==== INPUT MATERIAL

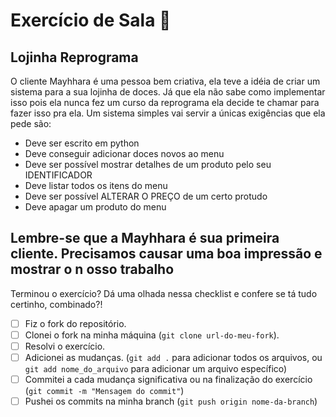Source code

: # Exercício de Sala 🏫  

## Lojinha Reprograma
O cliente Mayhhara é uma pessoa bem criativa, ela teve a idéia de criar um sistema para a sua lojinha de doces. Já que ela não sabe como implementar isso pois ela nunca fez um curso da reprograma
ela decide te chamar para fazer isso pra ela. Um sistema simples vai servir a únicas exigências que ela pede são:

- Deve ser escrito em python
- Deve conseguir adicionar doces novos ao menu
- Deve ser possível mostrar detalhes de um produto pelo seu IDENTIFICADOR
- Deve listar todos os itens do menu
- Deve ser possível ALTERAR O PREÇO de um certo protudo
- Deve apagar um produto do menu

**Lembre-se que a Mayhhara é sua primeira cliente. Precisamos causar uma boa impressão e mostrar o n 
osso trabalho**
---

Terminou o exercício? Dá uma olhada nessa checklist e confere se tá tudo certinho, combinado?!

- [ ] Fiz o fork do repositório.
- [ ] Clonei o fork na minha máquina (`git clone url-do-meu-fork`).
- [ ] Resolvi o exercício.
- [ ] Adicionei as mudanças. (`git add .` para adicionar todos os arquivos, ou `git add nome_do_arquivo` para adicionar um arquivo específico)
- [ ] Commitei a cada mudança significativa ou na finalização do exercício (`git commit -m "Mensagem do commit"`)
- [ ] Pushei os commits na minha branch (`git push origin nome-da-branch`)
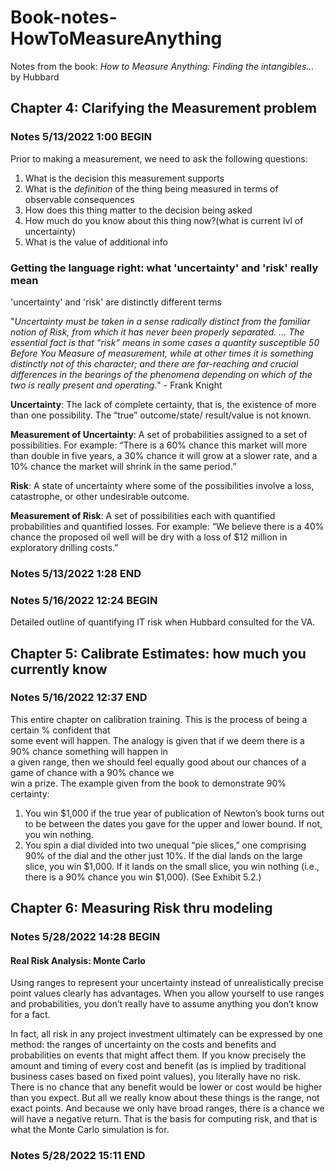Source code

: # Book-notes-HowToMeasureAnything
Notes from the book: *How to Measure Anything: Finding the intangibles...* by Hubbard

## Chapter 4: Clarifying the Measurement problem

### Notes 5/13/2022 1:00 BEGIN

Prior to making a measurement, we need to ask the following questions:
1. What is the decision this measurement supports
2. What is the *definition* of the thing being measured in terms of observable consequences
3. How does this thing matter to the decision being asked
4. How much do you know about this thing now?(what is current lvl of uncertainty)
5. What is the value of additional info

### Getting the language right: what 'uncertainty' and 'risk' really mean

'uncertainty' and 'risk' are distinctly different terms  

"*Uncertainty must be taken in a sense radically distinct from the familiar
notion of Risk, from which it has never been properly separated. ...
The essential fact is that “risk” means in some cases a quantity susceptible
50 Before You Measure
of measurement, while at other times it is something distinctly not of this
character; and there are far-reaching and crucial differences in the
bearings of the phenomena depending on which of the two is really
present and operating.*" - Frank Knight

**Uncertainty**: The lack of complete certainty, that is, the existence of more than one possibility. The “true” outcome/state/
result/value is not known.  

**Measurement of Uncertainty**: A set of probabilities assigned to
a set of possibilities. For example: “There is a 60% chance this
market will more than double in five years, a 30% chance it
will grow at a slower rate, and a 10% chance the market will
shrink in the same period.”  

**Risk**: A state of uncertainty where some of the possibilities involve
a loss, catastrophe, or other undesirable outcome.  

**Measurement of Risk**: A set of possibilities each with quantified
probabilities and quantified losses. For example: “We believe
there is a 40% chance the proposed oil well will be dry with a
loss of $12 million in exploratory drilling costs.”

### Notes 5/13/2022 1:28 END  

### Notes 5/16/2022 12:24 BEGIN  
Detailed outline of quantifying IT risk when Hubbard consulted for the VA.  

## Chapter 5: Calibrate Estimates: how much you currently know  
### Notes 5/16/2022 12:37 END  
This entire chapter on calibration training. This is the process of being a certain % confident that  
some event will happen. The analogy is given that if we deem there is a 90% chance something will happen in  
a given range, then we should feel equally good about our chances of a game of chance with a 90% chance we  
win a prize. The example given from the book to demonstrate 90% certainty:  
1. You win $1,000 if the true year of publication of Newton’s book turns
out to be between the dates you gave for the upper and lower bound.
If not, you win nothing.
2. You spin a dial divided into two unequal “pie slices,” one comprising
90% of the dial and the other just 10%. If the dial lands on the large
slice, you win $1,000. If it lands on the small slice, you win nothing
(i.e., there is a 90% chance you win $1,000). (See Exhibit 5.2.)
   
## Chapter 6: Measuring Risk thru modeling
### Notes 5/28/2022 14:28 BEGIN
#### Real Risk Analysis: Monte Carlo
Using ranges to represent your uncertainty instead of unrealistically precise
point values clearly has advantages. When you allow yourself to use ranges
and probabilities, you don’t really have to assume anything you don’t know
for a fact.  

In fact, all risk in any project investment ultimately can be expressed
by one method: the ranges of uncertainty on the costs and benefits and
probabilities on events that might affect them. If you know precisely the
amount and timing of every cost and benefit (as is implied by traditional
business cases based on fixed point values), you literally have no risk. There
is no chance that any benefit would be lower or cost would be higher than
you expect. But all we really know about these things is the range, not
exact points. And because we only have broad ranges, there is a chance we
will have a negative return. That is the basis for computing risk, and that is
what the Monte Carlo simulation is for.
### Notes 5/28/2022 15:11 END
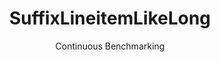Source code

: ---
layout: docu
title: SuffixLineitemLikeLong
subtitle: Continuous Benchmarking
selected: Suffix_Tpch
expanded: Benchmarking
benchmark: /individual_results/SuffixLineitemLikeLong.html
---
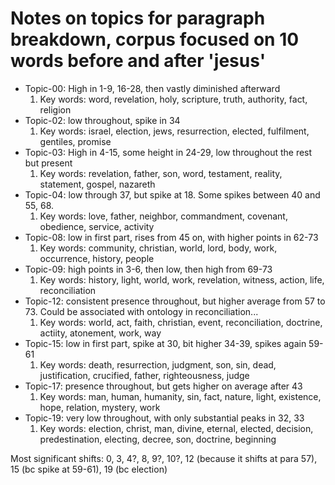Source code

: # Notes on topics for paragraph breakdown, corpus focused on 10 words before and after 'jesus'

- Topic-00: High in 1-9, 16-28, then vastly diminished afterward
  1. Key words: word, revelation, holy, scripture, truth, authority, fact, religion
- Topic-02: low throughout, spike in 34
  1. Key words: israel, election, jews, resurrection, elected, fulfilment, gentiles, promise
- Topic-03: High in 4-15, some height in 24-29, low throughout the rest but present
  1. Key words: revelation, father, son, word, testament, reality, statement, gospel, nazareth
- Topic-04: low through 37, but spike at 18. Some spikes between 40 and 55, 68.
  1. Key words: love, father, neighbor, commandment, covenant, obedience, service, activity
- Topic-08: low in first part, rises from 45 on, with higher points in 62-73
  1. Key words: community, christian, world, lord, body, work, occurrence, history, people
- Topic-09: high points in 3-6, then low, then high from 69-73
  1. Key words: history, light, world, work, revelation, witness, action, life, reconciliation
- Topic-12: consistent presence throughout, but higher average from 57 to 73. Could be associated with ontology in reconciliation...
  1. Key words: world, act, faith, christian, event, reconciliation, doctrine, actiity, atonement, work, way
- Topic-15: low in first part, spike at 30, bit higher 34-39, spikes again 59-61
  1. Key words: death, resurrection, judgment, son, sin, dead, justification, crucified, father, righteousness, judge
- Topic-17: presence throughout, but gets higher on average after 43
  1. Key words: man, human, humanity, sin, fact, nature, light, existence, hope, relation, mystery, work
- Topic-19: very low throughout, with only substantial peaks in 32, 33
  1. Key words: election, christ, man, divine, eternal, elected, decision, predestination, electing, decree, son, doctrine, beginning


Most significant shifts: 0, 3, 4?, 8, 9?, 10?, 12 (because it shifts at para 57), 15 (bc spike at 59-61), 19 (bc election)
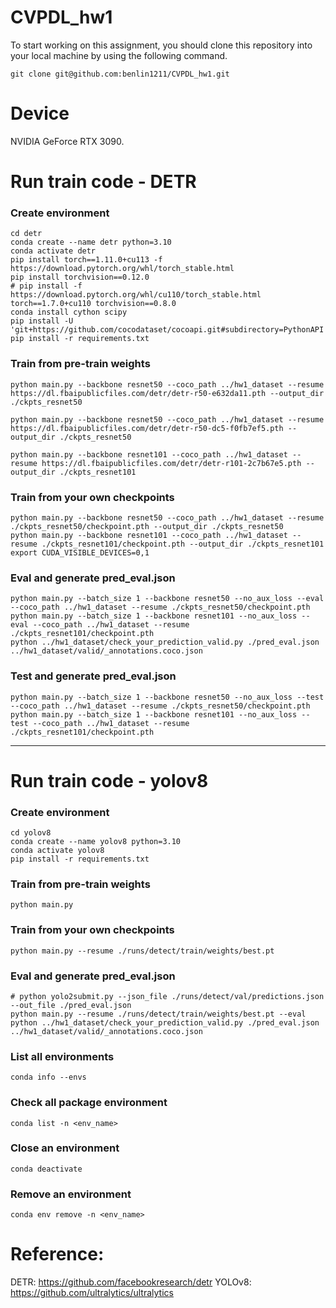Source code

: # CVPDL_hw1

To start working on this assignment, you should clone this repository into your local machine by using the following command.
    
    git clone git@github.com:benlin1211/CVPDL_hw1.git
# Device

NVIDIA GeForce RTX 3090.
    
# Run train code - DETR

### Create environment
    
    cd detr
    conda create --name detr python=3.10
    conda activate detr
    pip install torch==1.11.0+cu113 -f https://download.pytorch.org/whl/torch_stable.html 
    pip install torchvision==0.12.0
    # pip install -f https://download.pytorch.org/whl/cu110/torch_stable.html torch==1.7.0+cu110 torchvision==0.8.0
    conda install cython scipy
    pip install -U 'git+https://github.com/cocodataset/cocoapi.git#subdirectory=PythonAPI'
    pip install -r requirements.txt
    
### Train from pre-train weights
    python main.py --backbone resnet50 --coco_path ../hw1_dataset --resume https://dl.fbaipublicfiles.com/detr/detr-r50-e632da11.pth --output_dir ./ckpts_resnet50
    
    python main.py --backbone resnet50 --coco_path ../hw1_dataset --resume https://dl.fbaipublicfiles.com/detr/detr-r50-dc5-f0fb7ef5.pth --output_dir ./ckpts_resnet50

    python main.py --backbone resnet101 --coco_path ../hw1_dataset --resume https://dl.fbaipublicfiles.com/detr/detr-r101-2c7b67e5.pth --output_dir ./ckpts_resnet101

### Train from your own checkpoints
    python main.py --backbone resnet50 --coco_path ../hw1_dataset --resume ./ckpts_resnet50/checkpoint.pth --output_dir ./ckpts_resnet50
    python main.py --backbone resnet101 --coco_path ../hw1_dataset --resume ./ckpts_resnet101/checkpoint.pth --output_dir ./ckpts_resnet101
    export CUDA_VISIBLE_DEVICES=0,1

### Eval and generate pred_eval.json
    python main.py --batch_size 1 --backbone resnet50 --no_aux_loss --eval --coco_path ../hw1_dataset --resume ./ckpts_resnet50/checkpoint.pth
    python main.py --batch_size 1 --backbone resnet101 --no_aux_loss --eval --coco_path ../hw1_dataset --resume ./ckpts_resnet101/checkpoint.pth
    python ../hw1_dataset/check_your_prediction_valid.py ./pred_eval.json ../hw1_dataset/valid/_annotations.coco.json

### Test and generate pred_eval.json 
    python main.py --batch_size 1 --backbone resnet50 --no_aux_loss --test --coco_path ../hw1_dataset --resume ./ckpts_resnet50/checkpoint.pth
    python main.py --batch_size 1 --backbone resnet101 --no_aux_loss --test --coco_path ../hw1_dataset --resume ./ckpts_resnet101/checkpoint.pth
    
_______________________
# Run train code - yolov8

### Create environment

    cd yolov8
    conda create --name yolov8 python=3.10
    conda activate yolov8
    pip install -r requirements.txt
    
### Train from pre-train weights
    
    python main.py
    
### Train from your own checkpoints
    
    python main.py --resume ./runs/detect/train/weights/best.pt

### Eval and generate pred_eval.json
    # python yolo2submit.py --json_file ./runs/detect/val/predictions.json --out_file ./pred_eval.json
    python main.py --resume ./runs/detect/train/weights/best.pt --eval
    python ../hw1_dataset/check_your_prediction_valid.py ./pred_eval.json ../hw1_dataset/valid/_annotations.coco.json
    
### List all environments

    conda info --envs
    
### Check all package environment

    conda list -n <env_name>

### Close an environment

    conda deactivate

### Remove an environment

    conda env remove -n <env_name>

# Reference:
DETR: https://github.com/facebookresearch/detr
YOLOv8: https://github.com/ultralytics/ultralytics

========

**TASK**
From the material above, copy exactly the lines between the line holding "authority, fact, religion" and the line holding "- Topic-19: very", inclusive, and only those.

**WRITTEN RESPONSE**
  1. Key words: word, revelation, holy, scripture, truth, authority, fact, religion
- Topic-02: low throughout, spike in 34
  1. Key words: israel, election, jews, resurrection, elected, fulfilment, gentiles, promise
- Topic-03: High in 4-15, some height in 24-29, low throughout the rest but present
  1. Key words: revelation, father, son, word, testament, reality, statement, gospel, nazareth
- Topic-04: low through 37, but spike at 18. Some spikes between 40 and 55, 68.
  1. Key words: love, father, neighbor, commandment, covenant, obedience, service, activity
- Topic-08: low in first part, rises from 45 on, with higher points in 62-73
  1. Key words: community, christian, world, lord, body, work, occurrence, history, people
- Topic-09: high points in 3-6, then low, then high from 69-73
  1. Key words: history, light, world, work, revelation, witness, action, life, reconciliation
- Topic-12: consistent presence throughout, but higher average from 57 to 73. Could be associated with ontology in reconciliation...
  1. Key words: world, act, faith, christian, event, reconciliation, doctrine, actiity, atonement, work, way
- Topic-15: low in first part, spike at 30, bit higher 34-39, spikes again 59-61
  1. Key words: death, resurrection, judgment, son, sin, dead, justification, crucified, father, righteousness, judge
- Topic-17: presence throughout, but gets higher on average after 43
  1. Key words: man, human, humanity, sin, fact, nature, light, existence, hope, relation, mystery, work
- Topic-19: very low throughout, with only substantial peaks in 32, 33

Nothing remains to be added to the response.